> [What to do]: Every line below between the one holding "### Primary Actor" and the one holding "classification in the system.", inclusive, should be copied exactly, and no other line.

> [Extracted data]:

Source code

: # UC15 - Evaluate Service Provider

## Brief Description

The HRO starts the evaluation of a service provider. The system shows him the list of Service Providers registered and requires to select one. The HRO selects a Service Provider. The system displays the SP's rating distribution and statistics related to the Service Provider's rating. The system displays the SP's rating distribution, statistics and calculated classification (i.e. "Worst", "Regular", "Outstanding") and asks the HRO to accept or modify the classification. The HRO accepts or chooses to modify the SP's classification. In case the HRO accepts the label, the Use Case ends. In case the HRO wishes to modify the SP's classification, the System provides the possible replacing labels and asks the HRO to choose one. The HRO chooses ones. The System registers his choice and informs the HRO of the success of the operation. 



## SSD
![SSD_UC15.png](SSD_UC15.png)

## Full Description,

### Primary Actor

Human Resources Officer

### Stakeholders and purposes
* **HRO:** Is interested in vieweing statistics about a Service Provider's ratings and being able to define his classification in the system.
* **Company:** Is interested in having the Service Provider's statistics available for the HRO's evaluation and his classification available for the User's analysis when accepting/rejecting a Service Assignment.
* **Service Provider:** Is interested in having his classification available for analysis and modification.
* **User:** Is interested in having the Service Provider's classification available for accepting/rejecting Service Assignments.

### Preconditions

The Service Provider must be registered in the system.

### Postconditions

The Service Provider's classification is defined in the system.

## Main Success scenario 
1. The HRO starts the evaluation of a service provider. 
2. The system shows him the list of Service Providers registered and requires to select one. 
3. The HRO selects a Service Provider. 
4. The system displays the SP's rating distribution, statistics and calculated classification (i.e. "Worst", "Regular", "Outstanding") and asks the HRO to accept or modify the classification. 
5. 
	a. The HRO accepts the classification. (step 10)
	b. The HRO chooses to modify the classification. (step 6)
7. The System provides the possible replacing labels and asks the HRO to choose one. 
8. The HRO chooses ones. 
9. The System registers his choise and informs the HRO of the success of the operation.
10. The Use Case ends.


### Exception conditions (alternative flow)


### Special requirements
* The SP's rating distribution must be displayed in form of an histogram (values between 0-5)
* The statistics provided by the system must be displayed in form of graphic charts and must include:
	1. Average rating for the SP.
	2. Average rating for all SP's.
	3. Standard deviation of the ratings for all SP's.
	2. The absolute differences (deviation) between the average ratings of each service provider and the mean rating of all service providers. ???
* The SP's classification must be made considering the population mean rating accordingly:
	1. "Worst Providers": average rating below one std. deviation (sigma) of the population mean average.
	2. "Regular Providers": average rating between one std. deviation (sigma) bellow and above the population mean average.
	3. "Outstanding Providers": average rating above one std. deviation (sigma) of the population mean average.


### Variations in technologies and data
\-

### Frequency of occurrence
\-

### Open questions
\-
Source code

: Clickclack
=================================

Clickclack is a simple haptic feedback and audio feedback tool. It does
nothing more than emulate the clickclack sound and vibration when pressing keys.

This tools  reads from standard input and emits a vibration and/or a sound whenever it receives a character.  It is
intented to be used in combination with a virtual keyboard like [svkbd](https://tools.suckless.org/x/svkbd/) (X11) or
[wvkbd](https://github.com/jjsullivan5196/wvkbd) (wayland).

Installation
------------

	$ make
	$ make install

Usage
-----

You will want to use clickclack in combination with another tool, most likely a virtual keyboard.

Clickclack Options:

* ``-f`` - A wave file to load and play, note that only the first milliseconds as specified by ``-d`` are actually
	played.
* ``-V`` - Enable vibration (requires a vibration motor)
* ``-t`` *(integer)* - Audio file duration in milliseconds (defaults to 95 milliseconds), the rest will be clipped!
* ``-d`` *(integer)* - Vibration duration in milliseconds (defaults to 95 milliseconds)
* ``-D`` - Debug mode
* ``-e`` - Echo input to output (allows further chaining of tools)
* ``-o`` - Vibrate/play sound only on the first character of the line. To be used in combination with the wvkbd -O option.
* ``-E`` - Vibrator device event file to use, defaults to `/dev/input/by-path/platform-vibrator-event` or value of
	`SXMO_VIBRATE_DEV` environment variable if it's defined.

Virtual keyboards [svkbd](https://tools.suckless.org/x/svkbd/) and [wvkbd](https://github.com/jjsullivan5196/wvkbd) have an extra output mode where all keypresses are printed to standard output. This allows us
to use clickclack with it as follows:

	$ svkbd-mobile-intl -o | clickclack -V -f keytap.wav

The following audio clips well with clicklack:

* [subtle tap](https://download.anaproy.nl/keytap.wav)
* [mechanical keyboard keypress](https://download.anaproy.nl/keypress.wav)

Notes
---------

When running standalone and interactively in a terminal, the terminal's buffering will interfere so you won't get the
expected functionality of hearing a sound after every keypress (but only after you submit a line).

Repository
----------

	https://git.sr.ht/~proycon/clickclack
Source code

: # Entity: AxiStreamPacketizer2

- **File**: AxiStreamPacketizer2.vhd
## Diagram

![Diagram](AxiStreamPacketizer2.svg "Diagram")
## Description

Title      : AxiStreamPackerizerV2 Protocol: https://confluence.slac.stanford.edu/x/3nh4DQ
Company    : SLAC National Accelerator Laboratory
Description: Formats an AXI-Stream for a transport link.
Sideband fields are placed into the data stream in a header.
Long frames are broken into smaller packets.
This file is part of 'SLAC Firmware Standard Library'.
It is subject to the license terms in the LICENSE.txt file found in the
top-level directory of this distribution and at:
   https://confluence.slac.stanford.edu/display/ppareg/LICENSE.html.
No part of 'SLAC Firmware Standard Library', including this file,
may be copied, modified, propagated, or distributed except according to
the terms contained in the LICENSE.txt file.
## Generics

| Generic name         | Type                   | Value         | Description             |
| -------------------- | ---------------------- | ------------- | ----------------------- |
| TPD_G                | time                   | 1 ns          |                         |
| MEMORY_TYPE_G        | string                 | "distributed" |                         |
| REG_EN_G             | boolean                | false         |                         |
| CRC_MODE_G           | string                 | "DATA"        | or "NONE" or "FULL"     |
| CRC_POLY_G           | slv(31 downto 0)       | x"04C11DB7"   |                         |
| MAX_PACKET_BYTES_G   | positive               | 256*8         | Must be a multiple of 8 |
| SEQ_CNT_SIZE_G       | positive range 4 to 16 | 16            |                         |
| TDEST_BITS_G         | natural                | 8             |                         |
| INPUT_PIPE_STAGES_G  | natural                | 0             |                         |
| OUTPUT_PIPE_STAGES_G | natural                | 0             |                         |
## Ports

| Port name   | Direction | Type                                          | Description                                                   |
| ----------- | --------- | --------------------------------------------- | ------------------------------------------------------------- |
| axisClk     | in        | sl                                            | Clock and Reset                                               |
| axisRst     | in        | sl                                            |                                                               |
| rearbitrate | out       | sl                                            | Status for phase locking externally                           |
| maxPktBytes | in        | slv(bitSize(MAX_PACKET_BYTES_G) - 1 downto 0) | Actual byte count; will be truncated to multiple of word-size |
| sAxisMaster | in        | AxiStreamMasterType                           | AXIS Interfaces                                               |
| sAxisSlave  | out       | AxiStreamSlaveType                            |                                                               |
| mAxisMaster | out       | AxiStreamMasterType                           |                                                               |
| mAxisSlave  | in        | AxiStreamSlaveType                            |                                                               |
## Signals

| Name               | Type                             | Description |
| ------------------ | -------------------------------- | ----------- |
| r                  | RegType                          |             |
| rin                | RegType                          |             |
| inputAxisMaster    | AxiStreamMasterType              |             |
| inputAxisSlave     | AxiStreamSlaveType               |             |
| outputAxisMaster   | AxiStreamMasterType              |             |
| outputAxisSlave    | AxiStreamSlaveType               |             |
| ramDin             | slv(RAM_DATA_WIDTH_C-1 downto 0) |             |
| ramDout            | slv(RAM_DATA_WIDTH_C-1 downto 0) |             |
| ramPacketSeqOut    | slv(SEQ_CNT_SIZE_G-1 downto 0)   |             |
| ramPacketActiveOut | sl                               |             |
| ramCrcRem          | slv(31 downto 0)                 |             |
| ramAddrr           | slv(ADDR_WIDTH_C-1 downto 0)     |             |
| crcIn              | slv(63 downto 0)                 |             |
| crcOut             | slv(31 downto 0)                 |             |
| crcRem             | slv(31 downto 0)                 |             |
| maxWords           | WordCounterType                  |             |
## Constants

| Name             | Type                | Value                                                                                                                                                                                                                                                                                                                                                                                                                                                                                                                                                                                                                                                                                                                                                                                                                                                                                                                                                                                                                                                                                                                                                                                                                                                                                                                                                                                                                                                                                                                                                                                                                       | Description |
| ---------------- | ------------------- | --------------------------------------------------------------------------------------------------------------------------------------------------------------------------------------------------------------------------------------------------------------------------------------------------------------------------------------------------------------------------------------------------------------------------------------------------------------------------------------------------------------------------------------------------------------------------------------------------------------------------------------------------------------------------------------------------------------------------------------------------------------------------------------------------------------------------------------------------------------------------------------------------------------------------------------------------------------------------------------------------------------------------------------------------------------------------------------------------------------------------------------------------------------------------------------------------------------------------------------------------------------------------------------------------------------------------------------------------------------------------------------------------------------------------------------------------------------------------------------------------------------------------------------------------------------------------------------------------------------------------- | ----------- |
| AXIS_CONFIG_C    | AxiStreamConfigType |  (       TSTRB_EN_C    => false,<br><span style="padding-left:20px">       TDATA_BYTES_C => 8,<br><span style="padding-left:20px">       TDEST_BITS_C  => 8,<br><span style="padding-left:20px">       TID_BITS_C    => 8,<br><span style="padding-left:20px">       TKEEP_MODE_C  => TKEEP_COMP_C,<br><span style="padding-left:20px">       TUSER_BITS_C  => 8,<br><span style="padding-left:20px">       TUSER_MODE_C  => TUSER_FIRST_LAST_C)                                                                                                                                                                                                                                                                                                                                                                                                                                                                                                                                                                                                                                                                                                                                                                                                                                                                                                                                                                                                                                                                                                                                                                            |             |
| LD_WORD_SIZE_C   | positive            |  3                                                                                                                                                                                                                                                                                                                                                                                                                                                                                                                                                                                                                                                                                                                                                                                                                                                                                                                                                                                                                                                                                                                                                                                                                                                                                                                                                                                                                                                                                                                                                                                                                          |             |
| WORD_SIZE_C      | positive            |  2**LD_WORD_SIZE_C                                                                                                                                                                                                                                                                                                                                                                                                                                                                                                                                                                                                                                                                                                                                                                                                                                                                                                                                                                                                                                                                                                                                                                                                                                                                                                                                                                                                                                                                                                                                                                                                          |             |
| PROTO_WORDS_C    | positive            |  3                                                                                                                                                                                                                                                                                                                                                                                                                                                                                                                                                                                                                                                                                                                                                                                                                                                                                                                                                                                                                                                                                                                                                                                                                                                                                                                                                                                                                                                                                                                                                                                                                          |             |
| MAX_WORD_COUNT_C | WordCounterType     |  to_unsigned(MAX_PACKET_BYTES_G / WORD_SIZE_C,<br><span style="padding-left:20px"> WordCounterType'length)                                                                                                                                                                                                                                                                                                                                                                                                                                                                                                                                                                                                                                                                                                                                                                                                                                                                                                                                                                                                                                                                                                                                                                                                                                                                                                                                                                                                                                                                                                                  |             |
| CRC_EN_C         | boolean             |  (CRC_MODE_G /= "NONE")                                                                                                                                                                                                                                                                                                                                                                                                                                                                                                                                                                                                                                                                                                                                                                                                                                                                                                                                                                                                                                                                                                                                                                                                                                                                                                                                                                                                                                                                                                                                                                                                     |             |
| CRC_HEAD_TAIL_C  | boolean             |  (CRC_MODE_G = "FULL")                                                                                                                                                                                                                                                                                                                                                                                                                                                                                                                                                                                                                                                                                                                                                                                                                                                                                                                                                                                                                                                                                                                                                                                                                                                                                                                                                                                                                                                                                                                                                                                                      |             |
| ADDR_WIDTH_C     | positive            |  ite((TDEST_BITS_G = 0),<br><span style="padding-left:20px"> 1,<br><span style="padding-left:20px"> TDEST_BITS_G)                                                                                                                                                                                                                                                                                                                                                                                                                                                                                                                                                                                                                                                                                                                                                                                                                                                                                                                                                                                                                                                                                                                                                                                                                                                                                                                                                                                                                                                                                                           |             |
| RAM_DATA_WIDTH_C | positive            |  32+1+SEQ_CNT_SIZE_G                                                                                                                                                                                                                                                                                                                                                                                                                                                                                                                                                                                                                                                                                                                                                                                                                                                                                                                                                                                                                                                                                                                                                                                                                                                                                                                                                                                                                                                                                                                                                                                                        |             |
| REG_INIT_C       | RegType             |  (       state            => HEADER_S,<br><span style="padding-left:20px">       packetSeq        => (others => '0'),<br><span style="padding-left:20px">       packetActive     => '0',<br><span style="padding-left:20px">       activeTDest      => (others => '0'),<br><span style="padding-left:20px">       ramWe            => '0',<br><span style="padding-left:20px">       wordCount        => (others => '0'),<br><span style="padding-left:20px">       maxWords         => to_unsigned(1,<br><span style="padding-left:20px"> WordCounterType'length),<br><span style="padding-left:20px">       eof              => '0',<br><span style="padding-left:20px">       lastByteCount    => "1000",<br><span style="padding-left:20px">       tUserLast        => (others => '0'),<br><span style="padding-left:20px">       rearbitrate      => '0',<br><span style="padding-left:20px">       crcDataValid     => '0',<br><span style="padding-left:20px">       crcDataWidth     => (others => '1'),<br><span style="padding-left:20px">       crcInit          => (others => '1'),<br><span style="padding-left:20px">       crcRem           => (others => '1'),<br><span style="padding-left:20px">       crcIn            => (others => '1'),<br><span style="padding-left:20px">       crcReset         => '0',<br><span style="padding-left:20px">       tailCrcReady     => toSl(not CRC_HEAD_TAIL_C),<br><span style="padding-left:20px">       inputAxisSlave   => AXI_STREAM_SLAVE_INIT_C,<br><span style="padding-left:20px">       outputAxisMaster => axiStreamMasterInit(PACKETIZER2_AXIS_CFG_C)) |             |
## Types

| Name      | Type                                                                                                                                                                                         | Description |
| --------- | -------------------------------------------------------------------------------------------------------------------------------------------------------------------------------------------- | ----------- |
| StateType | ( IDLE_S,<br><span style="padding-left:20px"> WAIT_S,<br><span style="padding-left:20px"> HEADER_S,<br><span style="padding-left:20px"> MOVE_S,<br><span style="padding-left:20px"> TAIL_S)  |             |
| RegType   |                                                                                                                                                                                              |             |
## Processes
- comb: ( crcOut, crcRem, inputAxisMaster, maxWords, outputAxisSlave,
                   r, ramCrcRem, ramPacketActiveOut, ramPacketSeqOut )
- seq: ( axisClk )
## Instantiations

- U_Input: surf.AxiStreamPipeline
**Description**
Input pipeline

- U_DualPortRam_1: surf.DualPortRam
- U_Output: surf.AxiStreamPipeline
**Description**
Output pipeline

> [Worked solution]:
### Primary Actor

Human Resources Officer

### Stakeholders and purposes
* **HRO:** Is interested in vieweing statistics about a Service Provider's ratings and being able to define his classification in the system.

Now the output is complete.